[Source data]

* * * * * * *

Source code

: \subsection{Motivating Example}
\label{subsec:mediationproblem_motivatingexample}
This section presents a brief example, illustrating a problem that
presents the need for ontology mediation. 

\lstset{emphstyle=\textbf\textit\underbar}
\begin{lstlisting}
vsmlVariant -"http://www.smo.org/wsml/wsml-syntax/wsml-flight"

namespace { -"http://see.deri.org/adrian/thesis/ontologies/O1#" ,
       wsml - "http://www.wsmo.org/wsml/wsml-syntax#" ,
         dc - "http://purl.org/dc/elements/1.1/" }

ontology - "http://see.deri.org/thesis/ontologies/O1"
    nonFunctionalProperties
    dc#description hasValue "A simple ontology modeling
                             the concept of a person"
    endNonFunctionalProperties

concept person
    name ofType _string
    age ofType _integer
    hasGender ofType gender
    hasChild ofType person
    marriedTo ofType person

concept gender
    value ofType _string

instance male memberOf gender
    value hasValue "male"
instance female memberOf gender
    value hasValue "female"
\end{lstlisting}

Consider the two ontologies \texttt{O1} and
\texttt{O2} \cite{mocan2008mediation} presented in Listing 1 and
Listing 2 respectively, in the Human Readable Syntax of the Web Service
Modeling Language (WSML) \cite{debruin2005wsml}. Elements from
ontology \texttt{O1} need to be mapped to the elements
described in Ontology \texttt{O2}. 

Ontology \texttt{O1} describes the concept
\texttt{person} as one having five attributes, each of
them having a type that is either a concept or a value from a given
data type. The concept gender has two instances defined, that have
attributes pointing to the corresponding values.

* * * * * * *

— Problem details —
Retype all the data, keeping every character the same.

— Answer to this problem —
Source code

: \subsection{Motivating Example}
\label{subsec:mediationproblem_motivatingexample}
This section presents a brief example, illustrating a problem that
presents the need for ontology mediation. 

\lstset{emphstyle=\textbf\textit\underbar}
\begin{lstlisting}
vsmlVariant -"http://www.smo.org/wsml/wsml-syntax/wsml-flight"

namespace { -"http://see.deri.org/adrian/thesis/ontologies/O1#" ,
       wsml - "http://www.wsmo.org/wsml/wsml-syntax#" ,
         dc - "http://purl.org/dc/elements/1.1/" }

ontology - "http://see.deri.org/thesis/ontologies/O1"
    nonFunctionalProperties
    dc#description hasValue "A simple ontology modeling
                             the concept of a person"
    endNonFunctionalProperties

concept person
    name ofType _string
    age ofType _integer
    hasGender ofType gender
    hasChild ofType person
    marriedTo ofType person

concept gender
    value ofType _string

instance male memberOf gender
    value hasValue "male"
instance female memberOf gender
    value hasValue "female"
\end{lstlisting}

Consider the two ontologies \texttt{O1} and
\texttt{O2} \cite{mocan2008mediation} presented in Listing 1 and
Listing 2 respectively, in the Human Readable Syntax of the Web Service
Modeling Language (WSML) \cite{debruin2005wsml}. Elements from
ontology \texttt{O1} need to be mapped to the elements
described in Ontology \texttt{O2}. 

Ontology \texttt{O1} describes the concept
\texttt{person} as one having five attributes, each of
them having a type that is either a concept or a value from a given
data type. The concept gender has two instances defined, that have
attributes pointing to the corresponding values.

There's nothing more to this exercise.